The entrepreneurs who run these establishments deliver a dining experience to customers who more or less beat a path to their door.  For better or worse they get a dependably consistent product.  It's challenging for others to compete with them because they have all the advantages of scale and name recognition and proven processes of food preparation.

If you look around at the contemporary practices of the big education companies (mostly publishers) and countless education startups, what you will see are the seeds of an industry that will (or want to) capture the entire constellation of things that happen in colleges and universities with the exception of student faculty contact, student-student contact, and research.  Before long we will likely see a separating out of education per se and research (for better or worse, well underway), then we can move toward a future in which colleges and universities partner with the education franchisors.  The colleges will be able to put a local wrapper on the experience and they'll have faculty and staff to "deliver" it, but the actual content, practices, and raw materials will be provided by the supplier.

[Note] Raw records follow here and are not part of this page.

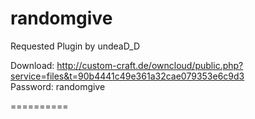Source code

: randomgive
==========

Requested Plugin by undeaD_D

Download: http://custom-craft.de/owncloud/public.php?service=files&t=90b4441c49e361a32cae079353e6c9d3         
Password: randomgive

==========

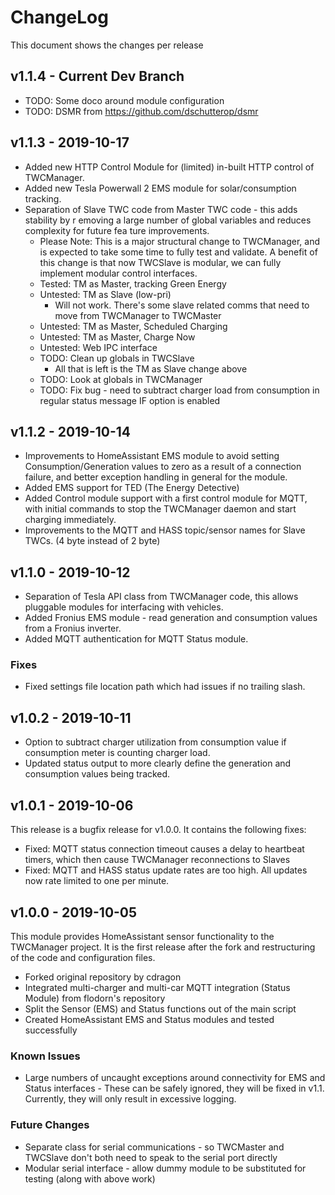 # ChangeLog

This document shows the changes per release

## v1.1.4 - Current Dev Branch

  * TODO: Some doco around module configuration
  * TODO: DSMR from https://github.com/dschutterop/dsmr

## v1.1.3 - 2019-10-17

  * Added new HTTP Control Module for (limited) in-built HTTP control of TWCManager.
  * Added new Tesla Powerwall 2 EMS module for solar/consumption tracking.
  * Separation of Slave TWC code from Master TWC code - this adds stability by r
emoving a large number of global variables and reduces complexity for future fea
ture improvements.
     * Please Note: This is a major structural change to TWCManager, and is expected to take some time to fully test and validate. A benefit of this change is that now TWCSlave is modular, we can fully implement modular control interfaces.
     * Tested: TM as Master, tracking Green Energy
     * Untested: TM as Slave (low-pri)
        * Will not work. There's some slave related comms that need to move from TWCManager to TWCMaster
     * Untested: TM as Master, Scheduled Charging
     * Untested: TM as Master, Charge Now
     * Untested: Web IPC interface
     * TODO: Clean up globals in TWCSlave
       * All that is left is the TM as Slave change above
     * TODO: Look at globals in TWCManager
     * TODO: Fix bug - need to subtract charger load from consumption in regular status message IF option is enabled

## v1.1.2 - 2019-10-14

  * Improvements to HomeAssistant EMS module to avoid setting Consumption/Generation values to zero as a result of a connection failure, and better exception handling in general for the module.
  * Added EMS support for TED (The Energy Detective)
  * Added Control module support with a first control module for MQTT, with initial commands to stop the TWCManager daemon and start charging immediately.
  * Improvements to the MQTT and HASS topic/sensor names for Slave TWCs. (4 byte instead of 2 byte)

## v1.1.0 - 2019-10-12

  * Separation of Tesla API class from TWCManager code, this allows pluggable modules for interfacing with vehicles.
  * Added Fronius EMS module - read generation and consumption values from a Fronius inverter.
  * Added MQTT authentication for MQTT Status module.
  
### Fixes

  * Fixed settings file location path which had issues if no trailing slash.

## v1.0.2 - 2019-10-11

  * Option to subtract charger utilization from consumption value if consumption meter is counting charger load.
  * Updated status output to more clearly define the generation and consumption values being tracked.

## v1.0.1 - 2019-10-06

This release is a bugfix release for v1.0.0. It contains the following fixes:

  * Fixed: MQTT status connection timeout causes a delay to heartbeat timers, which then cause TWCManager reconnections to Slaves
  * Fixed: MQTT and HASS status update rates are too high. All updates now rate limited to one per minute.

## v1.0.0 - 2019-10-05

This module provides HomeAssistant sensor functionality to the TWCManager project. It is the first release after the fork and restructuring of the code and configuration files.

  * Forked original repository by cdragon
  * Integrated multi-charger and multi-car MQTT integration (Status Module) from flodorn's repository
  * Split the Sensor (EMS) and Status functions out of the main script
  * Created HomeAssistant EMS and Status modules and tested successfully
  
### Known Issues

  * Large numbers of uncaught exceptions around connectivity for EMS and Status interfaces - These can be safely ignored, they will be fixed in v1.1. Currently, they will only result in excessive logging.
  
### Future Changes

  * Separate class for serial communications - so TWCMaster and TWCSlave don't both need to speak to the serial port directly
  * Modular serial interface - allow dummy module to be substituted for testing (along with above work)
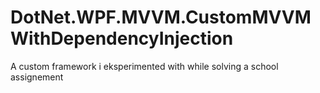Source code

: # DotNet.WPF.MVVM.CustomMVVMWithDependencyInjection
A custom  framework i eksperimented with while solving a school assignement
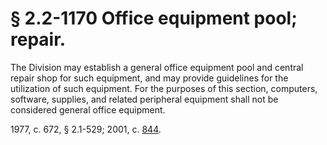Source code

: # § 2.2-1170 Office equipment pool; repair.

<p>The Division may establish a general office equipment pool and central repair shop for such equipment, and may provide guidelines for the utilization of such equipment. For the purposes of this section, computers, software, supplies, and related peripheral equipment shall not be considered general office equipment.</p><p>1977, c. 672, § 2.1-529; 2001, c. <a href='http://lis.virginia.gov/cgi-bin/legp604.exe?011+ful+CHAP0844'>844</a>.</p>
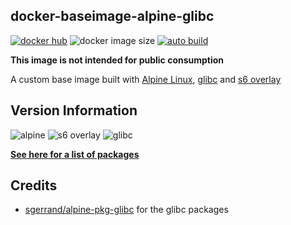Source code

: [appurl]: https://alpinelinux.org
[s6overlay]: https://github.com/just-containers/s6-overlay
[glibcurl]: https://www.gnu.org/software/libc/

## docker-baseimage-alpine-glibc
[![docker hub](https://img.shields.io/badge/docker_hub-link-blue?style=for-the-badge&logo=docker)](https://hub.docker.com/r/vcxpz/baseimage-alpine-glibc) ![docker image size](https://img.shields.io/docker/image-size/vcxpz/baseimage-alpine-glibc?style=for-the-badge&logo=docker) [![auto build](https://img.shields.io/badge/docker_builds-automated-blue?style=for-the-badge&logo=docker?color=d1aa67)](https://github.com/hydazz/docker-baseimage-alpine-glibc/actions?query=workflow%3A"Auto+Builder+CI")

**This image is not intended for public consumption**

A custom base image built with [Alpine Linux][appurl], [glibc][glibcurl] and [s6 overlay][s6overlay]

## Version Information
![alpine](https://img.shields.io/badge/alpine-edge-0D597F?style=for-the-badge&logo=alpine-linux) ![s6 overlay](https://img.shields.io/badge/s6_overlay-2.1.0.2-blue?style=for-the-badge) ![glibc](https://img.shields.io/badge/glibc-2.32-blue?style=for-the-badge)

**[See here for a list of packages](https://github.com/hydazz/docker-baseimage-alpine-glibc/blob/main/package_versions.txt)**

## Credits
* [sgerrand/alpine-pkg-glibc](https://github.com/sgerrand/alpine-pkg-glibc) for the glibc packages
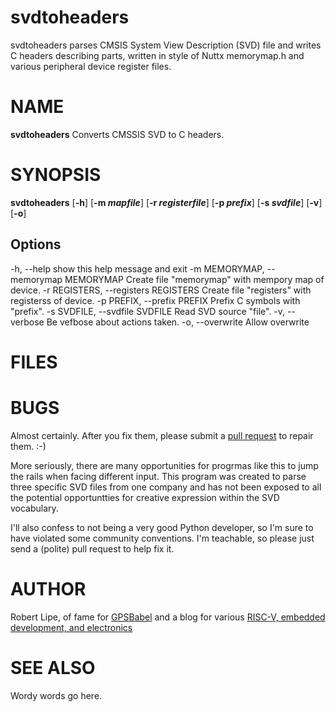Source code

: # svdtoheaders
svdtoheaders parses CMSIS System View Description (SVD) file and writes C headers describing parts, written in style of Nuttx memorymap.h and various peripheral device register files.


NAME
====
**svdtoheaders** Converts CMSSIS SVD to C headers.

SYNOPSIS
========
**svdtoheaders** [**-h**] [**-m _mapfile_**] [**-r _registerfile_**] [**-p _prefix_**] [**-s _svdfile_**] [**-v**] [**-o**]

Options
-------
  -h, --help            show this help message and exit
  -m MEMORYMAP, --memorymap MEMORYMAP
                        Create file "memorymap" with mempory map of device.
  -r REGISTERS, --registers REGISTERS
                        Create file "registers" with registerss of device.
  -p PREFIX, --prefix PREFIX
                        Prefix C symbols with "prefix".
  -s SVDFILE, --svdfile SVDFILE
                        Read SVD source "file".
  -v, --verbose         Be vefbose about actions taken.
  -o, --overwrite       Allow overwrite

FILES
=====

BUGS
====

Almost certainly. After you fix them, please submit a [pull request](https://github.com/robertlipe/svdtoheaders) to repair them. :-)

More seriously, there are many opportunities for progrmas like this to jump
the rails when facing different input. This program was created to parse
three specific SVD files from one company and has not been exposed to all
the potential opportuntties for creative expression within the SVD vocabulary.

I'll also confess to not being a very good Python developer, so I'm sure to have
violated some community conventions. I'm teachable, so please just send a
(polite) pull request to help fix it.


AUTHOR
======

Robert Lipe, of fame for [GPSBabel](http://gpsbabel.org) and a blog for various [RISC-V, embedded development, and electronics](https://www.robertlipe.com)

SEE ALSO
========

Wordy words go here.
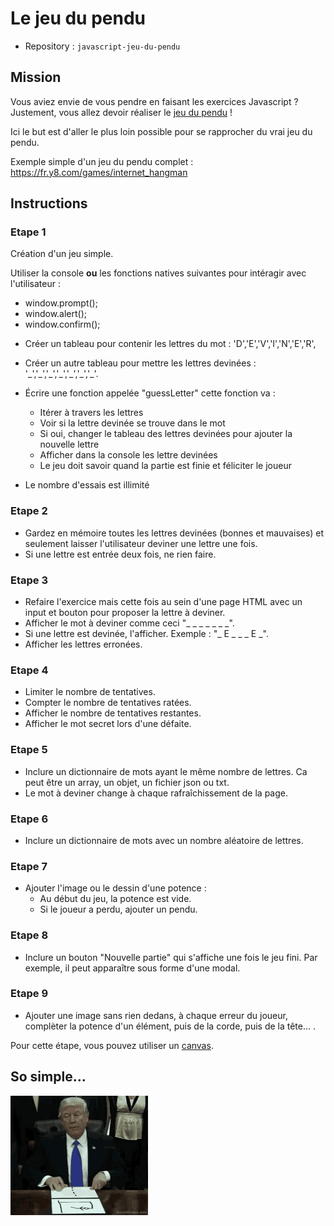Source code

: # Le jeu du pendu

- Repository : `javascript-jeu-du-pendu`  

## Mission

Vous aviez envie de vous pendre en faisant les exercices Javascript ?  
Justement, vous allez devoir réaliser le [jeu du pendu](https://fr.wikipedia.org/wiki/Le_Pendu_(jeu)) !   

Ici le but est d'aller le plus loin possible pour se rapprocher du vrai jeu du pendu. 

Exemple simple d'un jeu du pendu complet : https://fr.y8.com/games/internet_hangman

## Instructions 

### Etape 1

Création d'un jeu simple.

Utiliser la console **ou** les fonctions natives suivantes pour intéragir avec l'utilisateur :
- window.prompt();
- window.alert();
- window.confirm();  


* Créer un tableau pour contenir les lettres du mot : 'D','E','V','I','N','E','R', 
* Créer un autre tableau pour mettre les lettres devinées : '\_','\_','\_','\_','\_','\_','\_'. 


* Écrire une fonction appelée "guessLetter" cette fonction va :
    - Itérer à travers les lettres
    - Voir si la lettre devinée se trouve dans le mot 
    - Si oui, changer le tableau des lettres devinées pour ajouter la nouvelle lettre
    - Afficher dans la console les lettre devinées
    - Le jeu doit savoir quand la partie est finie et féliciter le joueur
* Le nombre d'essais est illimité

### Etape 2

- Gardez en mémoire toutes les lettres devinées (bonnes et mauvaises) et seulement laisser l'utilisateur deviner une lettre une fois. 
- Si une lettre est entrée deux fois, ne rien faire.

### Etape 3

- Refaire l'exercice mais cette fois au sein d'une page HTML avec un input et bouton pour proposer la lettre à deviner. 
- Afficher le mot à deviner comme ceci "_ _ _ _ _ _ _". 
- Si une lettre est devinée, l'afficher. Exemple : "_ E _ _ _ E _".
- Afficher les lettres erronées. 


### Etape 4

- Limiter le nombre de tentatives. 
- Compter le nombre de tentatives ratées.
- Afficher le nombre de tentatives restantes. 
- Afficher le mot secret lors d'une défaite.

### Etape 5

- Inclure un dictionnaire de mots ayant le même nombre de lettres. Ca peut être un array, un objet, un fichier json ou txt.
- Le mot à deviner change à chaque rafraîchissement de la page.

### Etape 6
- Inclure un dictionnaire de mots avec un nombre aléatoire de lettres.

### Etape 7

- Ajouter l'image ou le dessin d'une potence :
	* Au début du jeu, la potence est vide. 
	* Si le joueur a perdu, ajouter un pendu. 

### Etape 8

- Inclure un bouton "Nouvelle partie" qui s'affiche une fois le jeu fini. Par exemple, il peut apparaître sous forme d'une modal. 

### Etape 9

- Ajouter une image sans rien dedans, à chaque erreur du joueur, complèter la potence d'un élément, puis de la corde, puis de la tête... . 

Pour cette étape, vous pouvez utiliser un [canvas](https://developer.mozilla.org/fr/docs/Web/HTML/Canvas). 

## So simple... 

![donald-hang](donald-hang.gif)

What role will faculty and staff play?  Hard to say.  But if the best we can muster in defense of the ways we do college education is some variation on "relationships matter" then we might well find that that's the only part we (the we now is "we faculty") will play will be to serve up the corporate content and help students to get the most out of the experience.

Like Watters' narrative, not a necessary future, just a possible one.  To avoid it, I think we need to pay attention to efficiency and productivity within our institutions.  Otherwise, we'll get lapped by entities that are so much more productive that our claim to difference in kind will be drowned out.